**What you have to do:**
The response must be made up of the lines in the entries below that contain "String".

**Record set:**
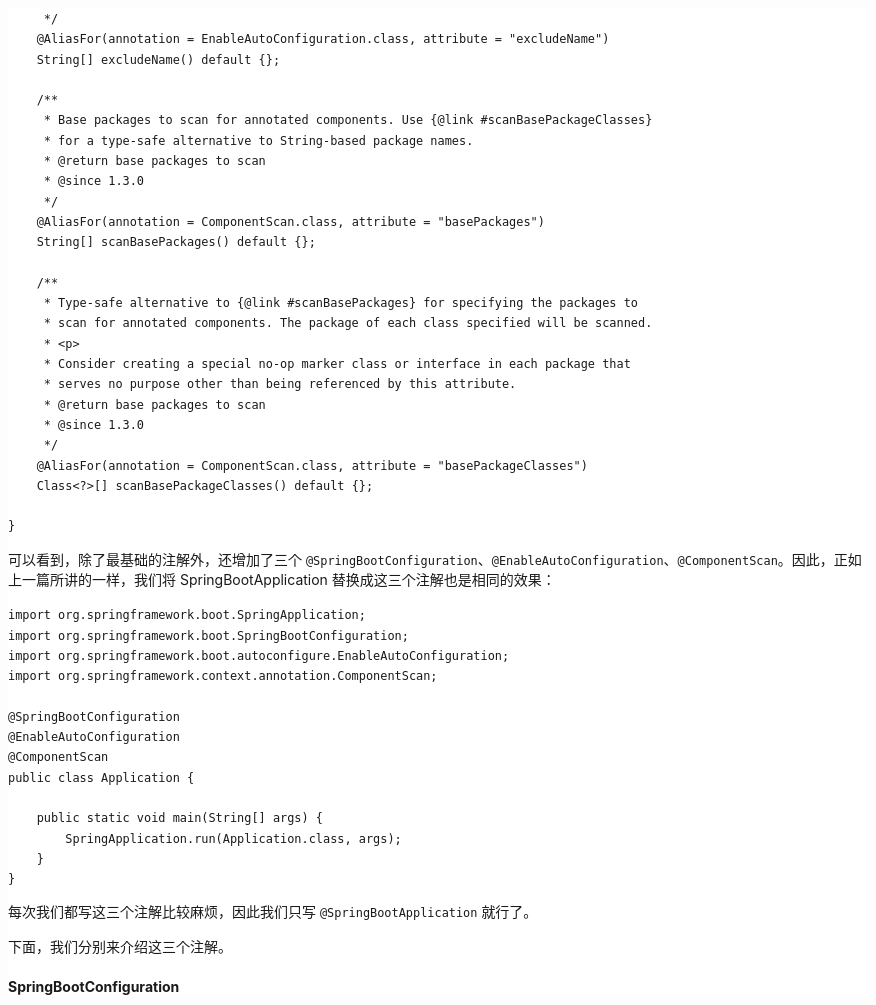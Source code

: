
 ```
     */
    @AliasFor(annotation = EnableAutoConfiguration.class, attribute = "excludeName")
    String[] excludeName() default {};

    /**
     * Base packages to scan for annotated components. Use {@link #scanBasePackageClasses}
     * for a type-safe alternative to String-based package names.
     * @return base packages to scan
     * @since 1.3.0
     */
    @AliasFor(annotation = ComponentScan.class, attribute = "basePackages")
    String[] scanBasePackages() default {};

    /**
     * Type-safe alternative to {@link #scanBasePackages} for specifying the packages to
     * scan for annotated components. The package of each class specified will be scanned.
     * <p>
     * Consider creating a special no-op marker class or interface in each package that
     * serves no purpose other than being referenced by this attribute.
     * @return base packages to scan
     * @since 1.3.0
     */
    @AliasFor(annotation = ComponentScan.class, attribute = "basePackageClasses")
    Class<?>[] scanBasePackageClasses() default {};

}
```

可以看到，除了最基础的注解外，还增加了三个 `@SpringBootConfiguration`、`@EnableAutoConfiguration`、`@ComponentScan`。因此，正如上一篇所讲的一样，我们将 SpringBootApplication 替换成这三个注解也是相同的效果：

```
import org.springframework.boot.SpringApplication;
import org.springframework.boot.SpringBootConfiguration;
import org.springframework.boot.autoconfigure.EnableAutoConfiguration;
import org.springframework.context.annotation.ComponentScan;

@SpringBootConfiguration
@EnableAutoConfiguration
@ComponentScan
public class Application {

    public static void main(String[] args) {
        SpringApplication.run(Application.class, args);
    }
}
```

每次我们都写这三个注解比较麻烦，因此我们只写 `@SpringBootApplication` 就行了。

下面，我们分别来介绍这三个注解。

#### SpringBootConfiguration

**Solution:**
    String[] excludeName() default {};
     * for a type-safe alternative to String-based package names.
    String[] scanBasePackages() default {};
    public static void main(String[] args) {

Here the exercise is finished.